Where the word "center" occurs in a line of the listing, please copy the line.

++++++++++++++++++++

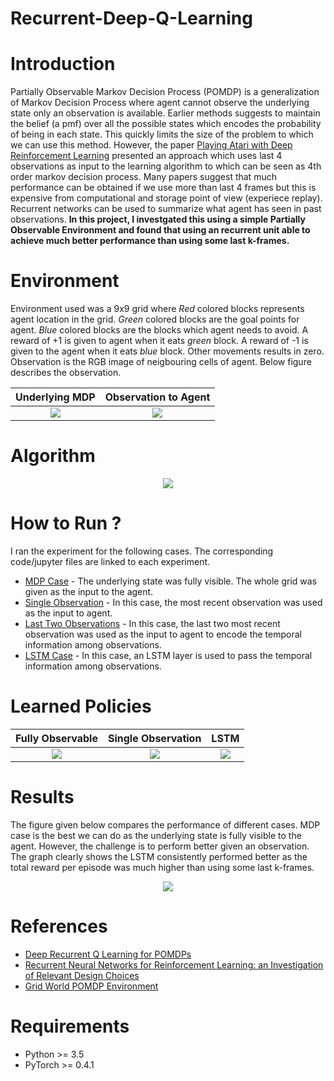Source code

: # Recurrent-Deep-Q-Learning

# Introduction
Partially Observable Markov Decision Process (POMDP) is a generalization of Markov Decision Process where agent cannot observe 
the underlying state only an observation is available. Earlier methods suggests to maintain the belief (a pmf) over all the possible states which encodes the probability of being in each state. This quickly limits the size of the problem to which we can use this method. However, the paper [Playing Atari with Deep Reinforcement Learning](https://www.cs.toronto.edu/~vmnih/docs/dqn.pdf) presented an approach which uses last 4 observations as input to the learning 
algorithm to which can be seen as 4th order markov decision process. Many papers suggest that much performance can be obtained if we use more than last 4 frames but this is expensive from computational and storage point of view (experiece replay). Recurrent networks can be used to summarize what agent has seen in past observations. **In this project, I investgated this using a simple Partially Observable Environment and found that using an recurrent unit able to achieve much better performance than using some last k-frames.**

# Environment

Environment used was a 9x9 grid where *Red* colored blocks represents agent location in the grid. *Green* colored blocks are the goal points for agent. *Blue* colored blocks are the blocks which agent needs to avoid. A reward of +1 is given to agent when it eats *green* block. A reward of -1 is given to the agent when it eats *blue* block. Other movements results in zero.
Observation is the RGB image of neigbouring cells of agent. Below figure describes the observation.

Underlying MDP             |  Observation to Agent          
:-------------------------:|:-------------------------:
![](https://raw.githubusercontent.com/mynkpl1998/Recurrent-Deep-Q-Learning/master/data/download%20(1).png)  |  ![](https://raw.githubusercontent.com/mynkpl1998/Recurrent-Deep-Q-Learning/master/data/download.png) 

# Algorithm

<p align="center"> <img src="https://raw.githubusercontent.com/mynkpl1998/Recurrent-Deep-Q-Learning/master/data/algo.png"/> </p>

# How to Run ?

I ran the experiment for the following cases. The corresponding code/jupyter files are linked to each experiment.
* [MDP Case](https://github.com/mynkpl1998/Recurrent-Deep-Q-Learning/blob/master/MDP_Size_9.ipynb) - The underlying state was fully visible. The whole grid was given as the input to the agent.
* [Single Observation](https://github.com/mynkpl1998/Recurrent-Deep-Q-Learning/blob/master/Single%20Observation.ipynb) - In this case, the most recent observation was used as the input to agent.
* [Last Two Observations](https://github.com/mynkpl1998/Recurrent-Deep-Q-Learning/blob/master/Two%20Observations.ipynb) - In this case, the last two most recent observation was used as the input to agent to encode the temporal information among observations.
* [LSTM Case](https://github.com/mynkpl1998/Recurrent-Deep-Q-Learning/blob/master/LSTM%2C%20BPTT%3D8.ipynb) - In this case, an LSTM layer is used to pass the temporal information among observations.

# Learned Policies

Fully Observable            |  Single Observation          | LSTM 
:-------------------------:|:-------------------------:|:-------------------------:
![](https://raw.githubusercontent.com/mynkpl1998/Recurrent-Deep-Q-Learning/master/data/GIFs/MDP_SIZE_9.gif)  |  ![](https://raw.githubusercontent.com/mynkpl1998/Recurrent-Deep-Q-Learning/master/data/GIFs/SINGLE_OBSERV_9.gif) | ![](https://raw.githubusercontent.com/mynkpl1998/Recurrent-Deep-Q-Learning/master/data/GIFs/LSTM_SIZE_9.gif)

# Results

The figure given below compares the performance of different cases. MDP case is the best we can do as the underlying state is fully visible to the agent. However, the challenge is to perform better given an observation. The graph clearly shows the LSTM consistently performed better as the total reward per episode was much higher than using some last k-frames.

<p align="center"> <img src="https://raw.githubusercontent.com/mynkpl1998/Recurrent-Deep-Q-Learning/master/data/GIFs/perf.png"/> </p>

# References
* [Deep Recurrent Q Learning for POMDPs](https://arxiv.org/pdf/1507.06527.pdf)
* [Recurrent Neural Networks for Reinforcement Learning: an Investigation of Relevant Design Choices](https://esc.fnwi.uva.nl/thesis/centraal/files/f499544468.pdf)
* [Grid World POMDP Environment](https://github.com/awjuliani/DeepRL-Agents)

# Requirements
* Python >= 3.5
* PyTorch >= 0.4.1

++++++++++++++++++++

SOLVED PROBLEM:
<p align="center"> <img src="https://raw.githubusercontent.com/mynkpl1998/Recurrent-Deep-Q-Learning/master/data/algo.png"/> </p>
<p align="center"> <img src="https://raw.githubusercontent.com/mynkpl1998/Recurrent-Deep-Q-Learning/master/data/GIFs/perf.png"/> </p>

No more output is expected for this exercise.